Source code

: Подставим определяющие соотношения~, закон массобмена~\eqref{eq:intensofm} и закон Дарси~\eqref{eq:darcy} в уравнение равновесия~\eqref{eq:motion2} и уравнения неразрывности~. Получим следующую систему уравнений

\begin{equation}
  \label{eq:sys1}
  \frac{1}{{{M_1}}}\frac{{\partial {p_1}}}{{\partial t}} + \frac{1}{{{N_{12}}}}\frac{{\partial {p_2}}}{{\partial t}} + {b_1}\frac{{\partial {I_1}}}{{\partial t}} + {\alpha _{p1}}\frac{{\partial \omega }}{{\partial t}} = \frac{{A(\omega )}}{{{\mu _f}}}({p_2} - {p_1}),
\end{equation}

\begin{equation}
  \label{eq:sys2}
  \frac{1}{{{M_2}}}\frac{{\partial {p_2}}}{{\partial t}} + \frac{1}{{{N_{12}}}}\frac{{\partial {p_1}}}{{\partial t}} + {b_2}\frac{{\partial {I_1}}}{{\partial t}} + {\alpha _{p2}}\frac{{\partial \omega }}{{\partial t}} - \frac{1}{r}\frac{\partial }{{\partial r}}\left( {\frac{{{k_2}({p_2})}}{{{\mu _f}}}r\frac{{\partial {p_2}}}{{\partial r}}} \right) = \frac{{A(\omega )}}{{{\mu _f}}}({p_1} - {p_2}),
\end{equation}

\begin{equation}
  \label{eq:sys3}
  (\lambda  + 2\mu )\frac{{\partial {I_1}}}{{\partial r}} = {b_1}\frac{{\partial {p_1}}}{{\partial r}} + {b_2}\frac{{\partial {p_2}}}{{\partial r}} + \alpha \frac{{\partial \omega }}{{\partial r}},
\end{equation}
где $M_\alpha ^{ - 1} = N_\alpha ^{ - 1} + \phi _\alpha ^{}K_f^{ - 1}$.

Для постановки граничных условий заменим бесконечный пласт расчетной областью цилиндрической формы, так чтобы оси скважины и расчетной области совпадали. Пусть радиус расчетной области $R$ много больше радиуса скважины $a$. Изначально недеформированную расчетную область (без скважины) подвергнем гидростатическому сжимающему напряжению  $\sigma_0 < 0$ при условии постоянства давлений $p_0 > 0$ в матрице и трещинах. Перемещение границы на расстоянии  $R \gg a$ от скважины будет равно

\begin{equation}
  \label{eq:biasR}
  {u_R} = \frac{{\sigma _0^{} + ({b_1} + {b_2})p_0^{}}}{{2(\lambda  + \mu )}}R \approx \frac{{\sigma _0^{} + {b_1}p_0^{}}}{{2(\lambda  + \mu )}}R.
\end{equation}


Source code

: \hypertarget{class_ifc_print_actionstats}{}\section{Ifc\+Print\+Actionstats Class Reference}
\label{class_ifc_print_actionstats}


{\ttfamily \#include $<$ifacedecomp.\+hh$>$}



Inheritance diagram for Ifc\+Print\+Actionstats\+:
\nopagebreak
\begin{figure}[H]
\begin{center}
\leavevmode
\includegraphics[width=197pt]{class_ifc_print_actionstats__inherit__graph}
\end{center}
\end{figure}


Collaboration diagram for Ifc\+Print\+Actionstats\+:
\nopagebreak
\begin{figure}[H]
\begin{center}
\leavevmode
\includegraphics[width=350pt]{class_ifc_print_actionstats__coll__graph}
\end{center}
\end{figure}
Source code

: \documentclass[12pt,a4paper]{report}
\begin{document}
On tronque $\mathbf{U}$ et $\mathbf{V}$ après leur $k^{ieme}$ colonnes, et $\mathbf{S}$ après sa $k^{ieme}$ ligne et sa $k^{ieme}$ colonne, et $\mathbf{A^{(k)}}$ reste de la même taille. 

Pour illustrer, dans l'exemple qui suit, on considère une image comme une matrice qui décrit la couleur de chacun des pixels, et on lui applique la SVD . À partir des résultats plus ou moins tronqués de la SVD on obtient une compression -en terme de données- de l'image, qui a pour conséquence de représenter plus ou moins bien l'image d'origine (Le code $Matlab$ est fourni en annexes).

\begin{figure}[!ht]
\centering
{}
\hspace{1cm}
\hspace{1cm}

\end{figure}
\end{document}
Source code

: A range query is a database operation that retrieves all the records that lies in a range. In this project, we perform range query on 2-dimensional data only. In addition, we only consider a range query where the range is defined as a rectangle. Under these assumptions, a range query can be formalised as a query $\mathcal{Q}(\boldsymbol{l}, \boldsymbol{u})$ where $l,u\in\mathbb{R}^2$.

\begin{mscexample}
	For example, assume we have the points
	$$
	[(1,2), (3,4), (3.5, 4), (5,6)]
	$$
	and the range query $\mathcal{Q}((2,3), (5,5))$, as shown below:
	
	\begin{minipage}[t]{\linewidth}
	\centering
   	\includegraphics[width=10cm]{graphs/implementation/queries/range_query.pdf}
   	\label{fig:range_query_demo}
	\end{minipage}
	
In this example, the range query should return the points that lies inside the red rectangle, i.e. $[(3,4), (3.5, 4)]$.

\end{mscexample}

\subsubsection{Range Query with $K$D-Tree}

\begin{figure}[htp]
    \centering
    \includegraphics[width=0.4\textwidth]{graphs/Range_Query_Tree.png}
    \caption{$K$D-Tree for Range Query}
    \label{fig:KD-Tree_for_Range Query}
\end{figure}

Work item =
Repeat all of the data exactly as given.

Answer to this task =
Source code

: Подставим определяющие соотношения~, закон массобмена~\eqref{eq:intensofm} и закон Дарси~\eqref{eq:darcy} в уравнение равновесия~\eqref{eq:motion2} и уравнения неразрывности~. Получим следующую систему уравнений

\begin{equation}
  \label{eq:sys1}
  \frac{1}{{{M_1}}}\frac{{\partial {p_1}}}{{\partial t}} + \frac{1}{{{N_{12}}}}\frac{{\partial {p_2}}}{{\partial t}} + {b_1}\frac{{\partial {I_1}}}{{\partial t}} + {\alpha _{p1}}\frac{{\partial \omega }}{{\partial t}} = \frac{{A(\omega )}}{{{\mu _f}}}({p_2} - {p_1}),
\end{equation}

\begin{equation}
  \label{eq:sys2}
  \frac{1}{{{M_2}}}\frac{{\partial {p_2}}}{{\partial t}} + \frac{1}{{{N_{12}}}}\frac{{\partial {p_1}}}{{\partial t}} + {b_2}\frac{{\partial {I_1}}}{{\partial t}} + {\alpha _{p2}}\frac{{\partial \omega }}{{\partial t}} - \frac{1}{r}\frac{\partial }{{\partial r}}\left( {\frac{{{k_2}({p_2})}}{{{\mu _f}}}r\frac{{\partial {p_2}}}{{\partial r}}} \right) = \frac{{A(\omega )}}{{{\mu _f}}}({p_1} - {p_2}),
\end{equation}

\begin{equation}
  \label{eq:sys3}
  (\lambda  + 2\mu )\frac{{\partial {I_1}}}{{\partial r}} = {b_1}\frac{{\partial {p_1}}}{{\partial r}} + {b_2}\frac{{\partial {p_2}}}{{\partial r}} + \alpha \frac{{\partial \omega }}{{\partial r}},
\end{equation}
где $M_\alpha ^{ - 1} = N_\alpha ^{ - 1} + \phi _\alpha ^{}K_f^{ - 1}$.

Для постановки граничных условий заменим бесконечный пласт расчетной областью цилиндрической формы, так чтобы оси скважины и расчетной области совпадали. Пусть радиус расчетной области $R$ много больше радиуса скважины $a$. Изначально недеформированную расчетную область (без скважины) подвергнем гидростатическому сжимающему напряжению  $\sigma_0 < 0$ при условии постоянства давлений $p_0 > 0$ в матрице и трещинах. Перемещение границы на расстоянии  $R \gg a$ от скважины будет равно

\begin{equation}
  \label{eq:biasR}
  {u_R} = \frac{{\sigma _0^{} + ({b_1} + {b_2})p_0^{}}}{{2(\lambda  + \mu )}}R \approx \frac{{\sigma _0^{} + {b_1}p_0^{}}}{{2(\lambda  + \mu )}}R.
\end{equation}


Source code

: \hypertarget{class_ifc_print_actionstats}{}\section{Ifc\+Print\+Actionstats Class Reference}
\label{class_ifc_print_actionstats}


{\ttfamily \#include $<$ifacedecomp.\+hh$>$}



Inheritance diagram for Ifc\+Print\+Actionstats\+:
\nopagebreak
\begin{figure}[H]
\begin{center}
\leavevmode
\includegraphics[width=197pt]{class_ifc_print_actionstats__inherit__graph}
\end{center}
\end{figure}


Collaboration diagram for Ifc\+Print\+Actionstats\+:
\nopagebreak
\begin{figure}[H]
\begin{center}
\leavevmode
\includegraphics[width=350pt]{class_ifc_print_actionstats__coll__graph}
\end{center}
\end{figure}
Source code

: \documentclass[12pt,a4paper]{report}
\begin{document}
On tronque $\mathbf{U}$ et $\mathbf{V}$ après leur $k^{ieme}$ colonnes, et $\mathbf{S}$ après sa $k^{ieme}$ ligne et sa $k^{ieme}$ colonne, et $\mathbf{A^{(k)}}$ reste de la même taille. 

Pour illustrer, dans l'exemple qui suit, on considère une image comme une matrice qui décrit la couleur de chacun des pixels, et on lui applique la SVD . À partir des résultats plus ou moins tronqués de la SVD on obtient une compression -en terme de données- de l'image, qui a pour conséquence de représenter plus ou moins bien l'image d'origine (Le code $Matlab$ est fourni en annexes).

\begin{figure}[!ht]
\centering
{}
\hspace{1cm}
\hspace{1cm}

\end{figure}
\end{document}
Source code

: A range query is a database operation that retrieves all the records that lies in a range. In this project, we perform range query on 2-dimensional data only. In addition, we only consider a range query where the range is defined as a rectangle. Under these assumptions, a range query can be formalised as a query $\mathcal{Q}(\boldsymbol{l}, \boldsymbol{u})$ where $l,u\in\mathbb{R}^2$.

\begin{mscexample}
	For example, assume we have the points
	$$
	[(1,2), (3,4), (3.5, 4), (5,6)]
	$$
	and the range query $\mathcal{Q}((2,3), (5,5))$, as shown below:
	
	\begin{minipage}[t]{\linewidth}
	\centering
   	\includegraphics[width=10cm]{graphs/implementation/queries/range_query.pdf}
   	\label{fig:range_query_demo}
	\end{minipage}
	
In this example, the range query should return the points that lies inside the red rectangle, i.e. $[(3,4), (3.5, 4)]$.

\end{mscexample}

\subsubsection{Range Query with $K$D-Tree}

\begin{figure}[htp]
    \centering
    \includegraphics[width=0.4\textwidth]{graphs/Range_Query_Tree.png}
    \caption{$K$D-Tree for Range Query}
    \label{fig:KD-Tree_for_Range Query}
\end{figure}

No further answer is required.